Last week was a good one for mortgage rates. But what might this week bring?

That will likely be decided tomorrow morning. That’s when August’s consumer price index (CPI) is published.

The CPI is a measure of inflation, which is a particular obsession of markets at the moment. If prices were still rising sharply last month, that will probably bring higher mortgage rates for days or weeks to come.

That’s partly because bond markets (one of which largely determines mortgage rates) hate inflation. But also because it makes it more likely that the Federal Reserve will hike interest rates aggressively on Sep. 21.

Of course, if price rises are showing signs of slowing, mortgage rates could drop tomorrow. But don’t expect too much too soon. The Fed has already said that it wants “several months” of more slowly rising prices before it changes its planned rate hikes.

Of course, we’ve all seen at gas pumps the recent falls in energy prices. And you can expect that to show up in lower inflation figures. But the Fed and many economists think that “core CPI” is more important than the raw number. And that’s the CPI with volatile energy and food prices stripped out.

So, core CPI shows how underlying prices are moving once the fireworks are taken away. Watch out for it as much as the headline figure.

Finally, it’s always possible that both CPI and core CPI will come in as already forecast by economists. Then mortgage rates might change little. According to Comerica Bank, the year-over-year consensus forecasts for tomorrow are 8.1% (CPI) and 6.1% (core CPI).

Read the weekend edition of this daily article for more background.
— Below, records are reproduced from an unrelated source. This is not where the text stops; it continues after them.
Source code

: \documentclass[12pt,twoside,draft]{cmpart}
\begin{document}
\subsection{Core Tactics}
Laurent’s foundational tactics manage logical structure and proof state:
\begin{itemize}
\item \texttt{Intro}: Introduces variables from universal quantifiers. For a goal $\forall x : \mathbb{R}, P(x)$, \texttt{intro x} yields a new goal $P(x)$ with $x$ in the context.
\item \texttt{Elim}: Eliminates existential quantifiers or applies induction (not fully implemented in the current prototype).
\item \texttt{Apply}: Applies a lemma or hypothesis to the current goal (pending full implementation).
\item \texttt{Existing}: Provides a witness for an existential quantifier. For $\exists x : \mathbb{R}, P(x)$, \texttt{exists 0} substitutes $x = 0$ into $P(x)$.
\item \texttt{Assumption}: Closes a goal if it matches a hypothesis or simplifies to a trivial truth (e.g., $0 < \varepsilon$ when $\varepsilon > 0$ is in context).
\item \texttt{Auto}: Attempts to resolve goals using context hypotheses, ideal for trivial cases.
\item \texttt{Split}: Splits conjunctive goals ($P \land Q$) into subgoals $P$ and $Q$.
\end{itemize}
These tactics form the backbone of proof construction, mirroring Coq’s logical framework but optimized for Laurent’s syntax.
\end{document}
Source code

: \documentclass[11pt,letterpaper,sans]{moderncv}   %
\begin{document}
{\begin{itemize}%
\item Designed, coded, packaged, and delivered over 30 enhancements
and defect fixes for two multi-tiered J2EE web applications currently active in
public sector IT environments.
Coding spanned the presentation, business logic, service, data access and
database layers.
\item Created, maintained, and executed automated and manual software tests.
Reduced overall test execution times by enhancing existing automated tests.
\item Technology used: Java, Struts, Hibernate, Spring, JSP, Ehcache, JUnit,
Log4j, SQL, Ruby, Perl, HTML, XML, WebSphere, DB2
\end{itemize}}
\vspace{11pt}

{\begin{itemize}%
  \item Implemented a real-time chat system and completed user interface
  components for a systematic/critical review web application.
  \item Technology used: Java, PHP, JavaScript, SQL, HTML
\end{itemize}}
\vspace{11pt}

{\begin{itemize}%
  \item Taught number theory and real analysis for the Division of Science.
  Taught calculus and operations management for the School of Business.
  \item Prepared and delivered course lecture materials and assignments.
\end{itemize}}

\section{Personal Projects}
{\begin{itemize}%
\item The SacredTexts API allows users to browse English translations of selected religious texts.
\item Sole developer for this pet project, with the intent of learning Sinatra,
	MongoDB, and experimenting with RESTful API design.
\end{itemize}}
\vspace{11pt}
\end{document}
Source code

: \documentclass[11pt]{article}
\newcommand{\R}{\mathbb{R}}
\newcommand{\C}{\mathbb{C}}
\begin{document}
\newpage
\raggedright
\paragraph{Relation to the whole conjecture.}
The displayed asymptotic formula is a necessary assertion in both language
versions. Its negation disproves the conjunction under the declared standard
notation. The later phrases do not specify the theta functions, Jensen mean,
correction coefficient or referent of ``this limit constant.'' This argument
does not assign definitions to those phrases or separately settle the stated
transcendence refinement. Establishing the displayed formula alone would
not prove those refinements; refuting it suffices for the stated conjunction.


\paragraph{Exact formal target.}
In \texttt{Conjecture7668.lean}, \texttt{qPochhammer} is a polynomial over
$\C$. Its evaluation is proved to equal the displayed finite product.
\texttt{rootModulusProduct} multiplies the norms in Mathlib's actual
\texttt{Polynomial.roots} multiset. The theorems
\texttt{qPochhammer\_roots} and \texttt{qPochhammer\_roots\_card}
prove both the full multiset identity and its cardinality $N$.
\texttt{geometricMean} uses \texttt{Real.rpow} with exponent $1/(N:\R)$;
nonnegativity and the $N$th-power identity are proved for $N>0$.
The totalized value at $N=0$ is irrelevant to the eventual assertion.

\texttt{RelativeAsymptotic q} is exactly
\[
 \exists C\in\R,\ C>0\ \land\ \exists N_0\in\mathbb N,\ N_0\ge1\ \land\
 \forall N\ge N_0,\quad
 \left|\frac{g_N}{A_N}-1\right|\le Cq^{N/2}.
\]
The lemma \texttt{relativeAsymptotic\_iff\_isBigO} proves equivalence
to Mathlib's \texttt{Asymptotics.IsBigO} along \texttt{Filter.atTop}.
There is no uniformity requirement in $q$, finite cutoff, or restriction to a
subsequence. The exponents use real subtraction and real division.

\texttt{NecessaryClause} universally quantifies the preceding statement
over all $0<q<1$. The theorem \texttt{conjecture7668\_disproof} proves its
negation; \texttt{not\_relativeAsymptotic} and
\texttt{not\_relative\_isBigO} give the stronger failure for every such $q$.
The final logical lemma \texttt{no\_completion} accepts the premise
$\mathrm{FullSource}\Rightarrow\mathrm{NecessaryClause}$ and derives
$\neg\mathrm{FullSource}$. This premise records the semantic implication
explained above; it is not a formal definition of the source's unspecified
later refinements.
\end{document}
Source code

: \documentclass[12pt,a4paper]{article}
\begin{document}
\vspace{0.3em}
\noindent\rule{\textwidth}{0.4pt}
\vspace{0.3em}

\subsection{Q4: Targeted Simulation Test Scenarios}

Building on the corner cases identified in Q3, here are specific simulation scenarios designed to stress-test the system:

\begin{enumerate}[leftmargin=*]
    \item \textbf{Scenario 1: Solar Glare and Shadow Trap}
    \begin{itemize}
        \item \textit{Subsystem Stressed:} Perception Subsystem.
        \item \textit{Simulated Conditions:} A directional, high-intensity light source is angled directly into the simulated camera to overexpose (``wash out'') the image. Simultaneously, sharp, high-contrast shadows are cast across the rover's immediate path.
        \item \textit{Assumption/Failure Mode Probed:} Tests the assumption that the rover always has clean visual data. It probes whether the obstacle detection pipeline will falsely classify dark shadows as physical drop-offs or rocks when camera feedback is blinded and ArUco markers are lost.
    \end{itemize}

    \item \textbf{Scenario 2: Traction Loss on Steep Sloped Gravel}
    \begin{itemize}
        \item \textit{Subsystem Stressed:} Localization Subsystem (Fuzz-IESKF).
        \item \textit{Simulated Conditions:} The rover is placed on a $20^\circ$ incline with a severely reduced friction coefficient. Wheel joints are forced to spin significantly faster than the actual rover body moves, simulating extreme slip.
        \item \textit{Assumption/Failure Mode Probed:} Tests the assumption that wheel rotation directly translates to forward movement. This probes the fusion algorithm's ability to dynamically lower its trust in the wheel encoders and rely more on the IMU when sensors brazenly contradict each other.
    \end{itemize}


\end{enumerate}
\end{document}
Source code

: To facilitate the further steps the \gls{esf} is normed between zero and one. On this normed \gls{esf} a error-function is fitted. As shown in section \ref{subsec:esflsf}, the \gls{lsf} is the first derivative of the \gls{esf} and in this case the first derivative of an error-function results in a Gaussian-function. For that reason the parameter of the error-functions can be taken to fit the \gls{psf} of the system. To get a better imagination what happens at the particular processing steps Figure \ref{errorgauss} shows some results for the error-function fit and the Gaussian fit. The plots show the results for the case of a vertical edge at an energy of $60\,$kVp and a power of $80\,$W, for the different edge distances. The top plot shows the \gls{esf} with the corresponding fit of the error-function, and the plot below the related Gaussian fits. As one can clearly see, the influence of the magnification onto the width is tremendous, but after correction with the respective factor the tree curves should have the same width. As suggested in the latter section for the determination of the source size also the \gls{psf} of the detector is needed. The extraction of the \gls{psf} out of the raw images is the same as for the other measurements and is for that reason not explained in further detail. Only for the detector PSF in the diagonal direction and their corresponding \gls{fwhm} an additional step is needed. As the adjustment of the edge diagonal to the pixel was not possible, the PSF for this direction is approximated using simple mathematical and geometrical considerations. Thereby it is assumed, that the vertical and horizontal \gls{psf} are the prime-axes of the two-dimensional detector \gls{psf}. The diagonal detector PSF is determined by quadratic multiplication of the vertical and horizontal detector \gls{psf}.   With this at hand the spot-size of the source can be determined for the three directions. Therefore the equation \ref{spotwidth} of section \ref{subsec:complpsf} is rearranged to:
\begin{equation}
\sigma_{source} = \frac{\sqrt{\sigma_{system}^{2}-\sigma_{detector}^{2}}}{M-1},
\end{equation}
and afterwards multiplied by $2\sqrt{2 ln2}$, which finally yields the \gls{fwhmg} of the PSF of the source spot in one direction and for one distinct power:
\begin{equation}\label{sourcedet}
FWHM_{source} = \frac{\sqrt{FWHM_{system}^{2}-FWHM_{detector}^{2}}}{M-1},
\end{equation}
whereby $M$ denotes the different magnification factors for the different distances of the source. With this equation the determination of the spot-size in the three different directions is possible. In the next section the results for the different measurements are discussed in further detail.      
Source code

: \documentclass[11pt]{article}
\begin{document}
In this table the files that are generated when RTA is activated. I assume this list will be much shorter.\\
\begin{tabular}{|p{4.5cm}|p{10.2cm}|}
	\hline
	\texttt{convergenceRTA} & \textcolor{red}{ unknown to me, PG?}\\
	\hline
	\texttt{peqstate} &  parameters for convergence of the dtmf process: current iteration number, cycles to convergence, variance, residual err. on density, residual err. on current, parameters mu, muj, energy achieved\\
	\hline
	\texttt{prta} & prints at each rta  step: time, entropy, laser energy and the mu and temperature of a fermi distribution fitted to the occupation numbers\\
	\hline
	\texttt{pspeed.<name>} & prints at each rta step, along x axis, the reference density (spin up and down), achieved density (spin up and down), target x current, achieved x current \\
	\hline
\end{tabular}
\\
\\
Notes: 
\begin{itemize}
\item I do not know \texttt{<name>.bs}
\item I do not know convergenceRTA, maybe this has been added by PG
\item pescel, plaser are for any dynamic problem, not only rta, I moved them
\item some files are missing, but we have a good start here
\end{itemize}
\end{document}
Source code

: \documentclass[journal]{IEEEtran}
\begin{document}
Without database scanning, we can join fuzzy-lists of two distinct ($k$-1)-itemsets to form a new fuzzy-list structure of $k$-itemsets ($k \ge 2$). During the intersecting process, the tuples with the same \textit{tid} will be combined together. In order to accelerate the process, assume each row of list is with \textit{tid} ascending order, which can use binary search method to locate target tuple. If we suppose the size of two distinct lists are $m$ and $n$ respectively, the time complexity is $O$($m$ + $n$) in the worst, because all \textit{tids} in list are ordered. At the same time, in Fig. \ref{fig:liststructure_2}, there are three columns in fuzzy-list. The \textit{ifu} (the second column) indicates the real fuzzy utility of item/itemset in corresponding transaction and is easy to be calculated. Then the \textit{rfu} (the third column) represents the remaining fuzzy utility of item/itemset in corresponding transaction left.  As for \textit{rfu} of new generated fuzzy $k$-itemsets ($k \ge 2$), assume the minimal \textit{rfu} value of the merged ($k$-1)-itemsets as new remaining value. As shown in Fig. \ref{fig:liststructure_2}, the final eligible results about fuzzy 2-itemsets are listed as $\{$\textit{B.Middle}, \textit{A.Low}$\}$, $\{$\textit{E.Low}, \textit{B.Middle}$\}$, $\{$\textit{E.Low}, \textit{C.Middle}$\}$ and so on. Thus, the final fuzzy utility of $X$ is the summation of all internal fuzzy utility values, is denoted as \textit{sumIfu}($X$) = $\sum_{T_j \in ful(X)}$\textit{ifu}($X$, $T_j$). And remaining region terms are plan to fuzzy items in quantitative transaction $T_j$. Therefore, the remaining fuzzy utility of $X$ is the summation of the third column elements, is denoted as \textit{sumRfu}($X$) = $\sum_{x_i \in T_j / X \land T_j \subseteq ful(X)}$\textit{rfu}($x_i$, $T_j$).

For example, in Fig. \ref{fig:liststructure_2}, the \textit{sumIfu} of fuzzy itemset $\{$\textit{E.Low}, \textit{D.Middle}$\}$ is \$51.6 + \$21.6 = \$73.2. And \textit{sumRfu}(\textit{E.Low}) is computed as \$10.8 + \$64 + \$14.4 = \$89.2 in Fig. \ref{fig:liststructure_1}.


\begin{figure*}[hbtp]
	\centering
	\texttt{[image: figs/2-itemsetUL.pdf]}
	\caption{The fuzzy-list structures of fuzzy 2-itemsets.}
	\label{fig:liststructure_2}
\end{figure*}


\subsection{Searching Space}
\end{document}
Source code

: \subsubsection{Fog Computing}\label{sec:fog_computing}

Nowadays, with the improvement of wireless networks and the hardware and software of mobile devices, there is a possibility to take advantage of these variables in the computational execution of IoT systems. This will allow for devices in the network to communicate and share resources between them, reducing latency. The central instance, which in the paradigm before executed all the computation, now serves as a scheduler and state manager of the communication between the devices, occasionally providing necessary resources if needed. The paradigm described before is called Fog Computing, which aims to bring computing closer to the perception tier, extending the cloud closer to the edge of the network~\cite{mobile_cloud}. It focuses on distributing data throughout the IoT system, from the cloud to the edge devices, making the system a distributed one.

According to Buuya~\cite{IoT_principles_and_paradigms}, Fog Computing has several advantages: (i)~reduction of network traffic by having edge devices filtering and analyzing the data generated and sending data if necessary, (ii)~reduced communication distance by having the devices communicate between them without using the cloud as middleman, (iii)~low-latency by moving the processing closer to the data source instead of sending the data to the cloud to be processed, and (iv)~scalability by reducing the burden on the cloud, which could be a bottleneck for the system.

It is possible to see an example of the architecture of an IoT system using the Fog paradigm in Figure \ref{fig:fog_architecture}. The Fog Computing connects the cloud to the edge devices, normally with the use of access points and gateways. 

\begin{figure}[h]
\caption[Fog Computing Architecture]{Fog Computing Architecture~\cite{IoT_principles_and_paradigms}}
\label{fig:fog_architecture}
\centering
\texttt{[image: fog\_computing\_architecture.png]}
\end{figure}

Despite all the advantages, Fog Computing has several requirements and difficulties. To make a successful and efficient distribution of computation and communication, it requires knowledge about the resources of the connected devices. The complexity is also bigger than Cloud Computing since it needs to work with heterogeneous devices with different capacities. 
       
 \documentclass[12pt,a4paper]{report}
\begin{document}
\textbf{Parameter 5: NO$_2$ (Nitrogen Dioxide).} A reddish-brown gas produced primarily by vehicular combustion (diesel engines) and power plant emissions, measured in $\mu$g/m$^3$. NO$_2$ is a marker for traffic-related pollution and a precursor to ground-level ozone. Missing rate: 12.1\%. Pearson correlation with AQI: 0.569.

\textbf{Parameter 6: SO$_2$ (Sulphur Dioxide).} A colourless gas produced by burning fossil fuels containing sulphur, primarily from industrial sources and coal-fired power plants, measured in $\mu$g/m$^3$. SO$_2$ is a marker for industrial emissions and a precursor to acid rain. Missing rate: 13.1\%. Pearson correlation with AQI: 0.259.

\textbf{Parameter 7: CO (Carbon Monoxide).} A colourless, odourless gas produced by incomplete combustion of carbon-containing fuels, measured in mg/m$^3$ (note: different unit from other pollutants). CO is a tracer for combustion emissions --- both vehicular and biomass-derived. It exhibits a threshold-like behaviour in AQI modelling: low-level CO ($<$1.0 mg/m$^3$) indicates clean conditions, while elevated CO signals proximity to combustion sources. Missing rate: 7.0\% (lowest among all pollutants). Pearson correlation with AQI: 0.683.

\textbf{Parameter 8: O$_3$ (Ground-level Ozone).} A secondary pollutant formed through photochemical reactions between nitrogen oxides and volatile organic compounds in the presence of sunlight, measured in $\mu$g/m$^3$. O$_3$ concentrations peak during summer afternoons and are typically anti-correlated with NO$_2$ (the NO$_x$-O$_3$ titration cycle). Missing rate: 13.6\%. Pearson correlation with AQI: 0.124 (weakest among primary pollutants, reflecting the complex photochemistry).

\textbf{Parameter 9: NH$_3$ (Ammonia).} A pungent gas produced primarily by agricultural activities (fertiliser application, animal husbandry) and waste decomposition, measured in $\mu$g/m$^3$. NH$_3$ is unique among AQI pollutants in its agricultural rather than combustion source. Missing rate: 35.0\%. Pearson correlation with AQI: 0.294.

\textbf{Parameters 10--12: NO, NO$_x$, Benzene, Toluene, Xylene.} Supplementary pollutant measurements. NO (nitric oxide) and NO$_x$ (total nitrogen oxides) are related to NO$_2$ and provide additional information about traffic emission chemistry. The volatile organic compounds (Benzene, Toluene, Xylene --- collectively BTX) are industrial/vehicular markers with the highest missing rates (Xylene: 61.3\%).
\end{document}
Over much of 2020, the overall trend for mortgage rates was clearly downward. And a new, weekly all-time low was set on 16 occasions that year, according to Freddie Mac.

The most recent weekly record low occurred on Jan. 7, 2021, when it stood at 2.65% for 30-year fixed-rate mortgages.

Rates then bumbled along, moving little for the following eight or nine months. But they began rising noticeably that September. Unfortunately, they’ve been mostly shooting up since the start of 2022, although they’ve been kinder since May.

Freddie’s Sep. 8 report puts that same weekly average for conventional, 30-year, fixed-rate mortgages at 5.89% (with 0.7 fees and points), up from the previous week’s 5.66%.

Note that Freddie expects you to buy discount points (“with 0.8 fees and points”) on closing that earn you a lower rate. If you don’t do that, your rate would be closer to the ones we and others quote.

Expert mortgage rate forecasts

Looking further ahead, Fannie Mae, Freddie Mac and the Mortgage Bankers Association (MBA) each has a team of economists dedicated to monitoring and forecasting what will happen to the economy, the housing sector and mortgage rates.

And here are their current rate forecasts for the remaining two quarters of 2022 (Q3/22, Q4/22) and the first two quarters of next year (Q1/23, Q2/23).

The numbers in the table below are for 30-year, fixed-rate mortgages. Fannie’s forecast appeared on Aug. 22 and the MBA’s on Aug. 23. Freddie’s came out around Jul. 21. But it now releases forecasts only quarterly. So, expect its figures to look stale soon.

ForecasterQ3/22Q4/22Q1/23Q2/23
Fannie Mae5.1%4.8% 4.7%4.5%
Freddie Mac5.5%5.4% 5.2%5.2%
MBA5.3%5.2% 5.1%5.0%

Of course, given so many unknowables, the whole current crop of forecasts might be even more speculative than usual. And their past record for accuracy hasn’t been wildly impressive. Personally, I think they’re too optimistic.

Find your lowest rate today

You should comparison shop widely, no matter what sort of mortgage you want. As federal regulator the Consumer Financial Protection Bureau says:

“Shopping around for your mortgage has the potential to lead to real savings. It may not sound like much, but saving even a quarter of a point in interest on your mortgage saves you thousands of dollars over the life of your loan.”

Mortgage rate methodology

The Mortgage Reports receives rates based on selected criteria from multiple lending partners each day. We arrive at an average rate and APR for each loan type to display in our chart. Because we average an array of rates, it gives you a better idea of what you might find in the marketplace. Furthermore, we average rates for the same loan types. For example, FHA fixed with FHA fixed. The end result is a good snapshot of daily rates and how they change over time.